Runde Teller


Es war eine ruhige Nacht. Es war die ruhigste aller Nächte.
Niemand war in der Wohnung. Niemand außer mir, heißt das. Die Nacht kam durch die offene Tür herein, stand auf dem Balkon. Ich wusste nicht, ob sie neblig war, sterneglitzernd oder wolkenverhangen. Ich spürte nur ihre Kälte, die sich in mein Zimmer schlich. Ich genoss die Einsamkeit und dachte drüber nach, ob an runden Tellern Ecken fehlen können. Zumindest bildete ich mir das ein. Oder eher: Ich redete mir ein, dass ich die Einsamkeit genoss.

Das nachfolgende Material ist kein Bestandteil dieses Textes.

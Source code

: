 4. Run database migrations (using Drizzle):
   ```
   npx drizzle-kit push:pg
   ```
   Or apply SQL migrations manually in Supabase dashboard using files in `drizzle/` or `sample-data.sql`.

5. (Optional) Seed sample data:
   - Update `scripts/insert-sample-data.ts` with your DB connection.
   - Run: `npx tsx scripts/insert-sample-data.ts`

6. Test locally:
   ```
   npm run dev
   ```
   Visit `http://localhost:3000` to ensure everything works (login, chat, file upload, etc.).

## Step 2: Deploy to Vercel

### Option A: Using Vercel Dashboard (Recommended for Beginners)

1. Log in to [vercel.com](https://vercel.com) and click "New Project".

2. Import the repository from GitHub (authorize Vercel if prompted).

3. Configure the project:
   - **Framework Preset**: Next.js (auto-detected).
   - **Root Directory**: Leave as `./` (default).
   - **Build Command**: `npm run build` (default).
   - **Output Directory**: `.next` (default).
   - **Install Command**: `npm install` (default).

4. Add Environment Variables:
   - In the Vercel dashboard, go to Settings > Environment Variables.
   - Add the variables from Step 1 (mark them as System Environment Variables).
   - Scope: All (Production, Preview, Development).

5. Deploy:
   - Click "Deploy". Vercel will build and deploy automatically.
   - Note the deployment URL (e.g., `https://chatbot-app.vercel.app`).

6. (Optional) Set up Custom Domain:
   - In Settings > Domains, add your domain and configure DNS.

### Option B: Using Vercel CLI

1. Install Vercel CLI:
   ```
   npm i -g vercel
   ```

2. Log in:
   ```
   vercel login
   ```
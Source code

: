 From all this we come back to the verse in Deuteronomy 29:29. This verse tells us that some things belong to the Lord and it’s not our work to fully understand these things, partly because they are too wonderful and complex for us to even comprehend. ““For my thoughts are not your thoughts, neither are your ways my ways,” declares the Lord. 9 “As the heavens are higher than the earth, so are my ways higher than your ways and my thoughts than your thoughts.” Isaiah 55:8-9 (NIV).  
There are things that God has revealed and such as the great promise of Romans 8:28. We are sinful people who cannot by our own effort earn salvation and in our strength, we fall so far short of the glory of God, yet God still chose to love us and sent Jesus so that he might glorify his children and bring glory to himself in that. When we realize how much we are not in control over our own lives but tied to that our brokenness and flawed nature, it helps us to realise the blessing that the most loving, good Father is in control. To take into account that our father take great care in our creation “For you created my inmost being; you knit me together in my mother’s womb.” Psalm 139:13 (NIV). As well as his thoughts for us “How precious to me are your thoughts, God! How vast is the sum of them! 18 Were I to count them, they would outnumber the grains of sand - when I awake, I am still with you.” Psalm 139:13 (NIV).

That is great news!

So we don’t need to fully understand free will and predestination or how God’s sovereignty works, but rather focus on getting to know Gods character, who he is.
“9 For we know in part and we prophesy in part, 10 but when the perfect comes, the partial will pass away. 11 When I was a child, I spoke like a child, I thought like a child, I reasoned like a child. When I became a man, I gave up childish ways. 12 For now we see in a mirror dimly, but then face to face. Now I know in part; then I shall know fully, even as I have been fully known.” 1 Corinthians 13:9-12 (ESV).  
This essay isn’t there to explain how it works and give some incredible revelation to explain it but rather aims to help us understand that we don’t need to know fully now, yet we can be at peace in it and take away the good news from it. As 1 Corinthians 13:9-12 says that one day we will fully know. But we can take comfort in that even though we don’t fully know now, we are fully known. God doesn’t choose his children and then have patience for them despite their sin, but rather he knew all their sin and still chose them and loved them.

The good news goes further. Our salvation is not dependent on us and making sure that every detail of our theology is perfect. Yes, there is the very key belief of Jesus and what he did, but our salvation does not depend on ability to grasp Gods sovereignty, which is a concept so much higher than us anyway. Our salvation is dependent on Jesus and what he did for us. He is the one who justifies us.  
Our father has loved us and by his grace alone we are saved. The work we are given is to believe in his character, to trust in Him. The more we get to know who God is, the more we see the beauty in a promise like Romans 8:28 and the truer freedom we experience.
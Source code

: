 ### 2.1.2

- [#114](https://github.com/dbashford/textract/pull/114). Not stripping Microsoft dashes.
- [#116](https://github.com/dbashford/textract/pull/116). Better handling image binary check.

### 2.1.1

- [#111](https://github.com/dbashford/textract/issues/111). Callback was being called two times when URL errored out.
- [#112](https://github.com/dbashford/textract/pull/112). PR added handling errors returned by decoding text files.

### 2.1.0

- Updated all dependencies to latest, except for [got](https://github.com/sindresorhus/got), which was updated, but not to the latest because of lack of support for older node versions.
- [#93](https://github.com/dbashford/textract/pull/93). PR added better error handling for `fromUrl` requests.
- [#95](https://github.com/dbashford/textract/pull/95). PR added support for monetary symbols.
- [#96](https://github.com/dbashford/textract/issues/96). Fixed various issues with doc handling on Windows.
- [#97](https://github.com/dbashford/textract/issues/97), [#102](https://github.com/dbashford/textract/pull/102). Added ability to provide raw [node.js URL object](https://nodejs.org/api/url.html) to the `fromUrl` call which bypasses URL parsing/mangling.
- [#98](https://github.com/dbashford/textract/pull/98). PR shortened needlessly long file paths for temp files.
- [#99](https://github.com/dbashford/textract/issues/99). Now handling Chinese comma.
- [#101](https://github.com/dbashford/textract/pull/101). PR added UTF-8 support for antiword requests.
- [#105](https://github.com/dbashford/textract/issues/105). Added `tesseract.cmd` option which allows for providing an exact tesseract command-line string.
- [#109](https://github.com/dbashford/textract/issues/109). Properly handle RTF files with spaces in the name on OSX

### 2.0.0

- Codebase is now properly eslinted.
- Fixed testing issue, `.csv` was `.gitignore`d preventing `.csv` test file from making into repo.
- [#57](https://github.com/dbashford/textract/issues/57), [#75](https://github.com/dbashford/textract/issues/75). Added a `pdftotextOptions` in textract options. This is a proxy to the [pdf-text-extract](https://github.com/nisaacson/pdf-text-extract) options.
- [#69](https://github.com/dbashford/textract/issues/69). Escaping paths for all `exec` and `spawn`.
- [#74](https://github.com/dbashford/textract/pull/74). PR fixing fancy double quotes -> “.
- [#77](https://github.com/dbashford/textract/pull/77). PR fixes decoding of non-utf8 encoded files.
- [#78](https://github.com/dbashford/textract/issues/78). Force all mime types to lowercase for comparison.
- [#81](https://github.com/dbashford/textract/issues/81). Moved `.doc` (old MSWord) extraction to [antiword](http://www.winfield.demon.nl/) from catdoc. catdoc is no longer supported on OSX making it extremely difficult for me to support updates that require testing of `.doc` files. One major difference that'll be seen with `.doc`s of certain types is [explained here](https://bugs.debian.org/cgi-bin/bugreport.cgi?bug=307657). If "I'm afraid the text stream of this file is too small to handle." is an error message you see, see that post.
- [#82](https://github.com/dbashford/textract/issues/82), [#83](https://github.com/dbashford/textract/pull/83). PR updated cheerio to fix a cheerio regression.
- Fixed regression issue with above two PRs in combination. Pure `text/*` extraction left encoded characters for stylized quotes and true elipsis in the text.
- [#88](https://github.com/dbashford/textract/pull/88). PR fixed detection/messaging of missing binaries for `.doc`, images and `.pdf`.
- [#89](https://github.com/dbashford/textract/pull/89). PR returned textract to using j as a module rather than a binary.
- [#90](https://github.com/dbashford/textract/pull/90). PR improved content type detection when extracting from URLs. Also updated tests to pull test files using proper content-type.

Niemand genießt Einsamkeit. Nicht für lange. Eine einsame Nacht, eine einsame Woche, ja, das ist kein Problem. Das nennen manche sogar Urlaub. Aber eine Ewigkeit Einsamkeit? Ich war nicht gemacht für Elfenbeintürme. Nicht nur, dass ich es ethisch bedenklich fand, aus den Hörnern und Zähnen aussterbender Tierarten einen Architektur zu machen. Es machte mir auch zu schaffen, dass ich in diesem großartigen Phallussymbol so verdammt einsam war. Und dennoch schaffte ich es nicht, diesen Turm zu verlassen. Zu laut waren meine Gedanken, die sich immer nur um diese eine Frage drehten. Drehten wie die Teller im Zirkus, hoch oben auf einer Stange, während nervöse Musik die Zuschauerinnen zum Klatschen animierte.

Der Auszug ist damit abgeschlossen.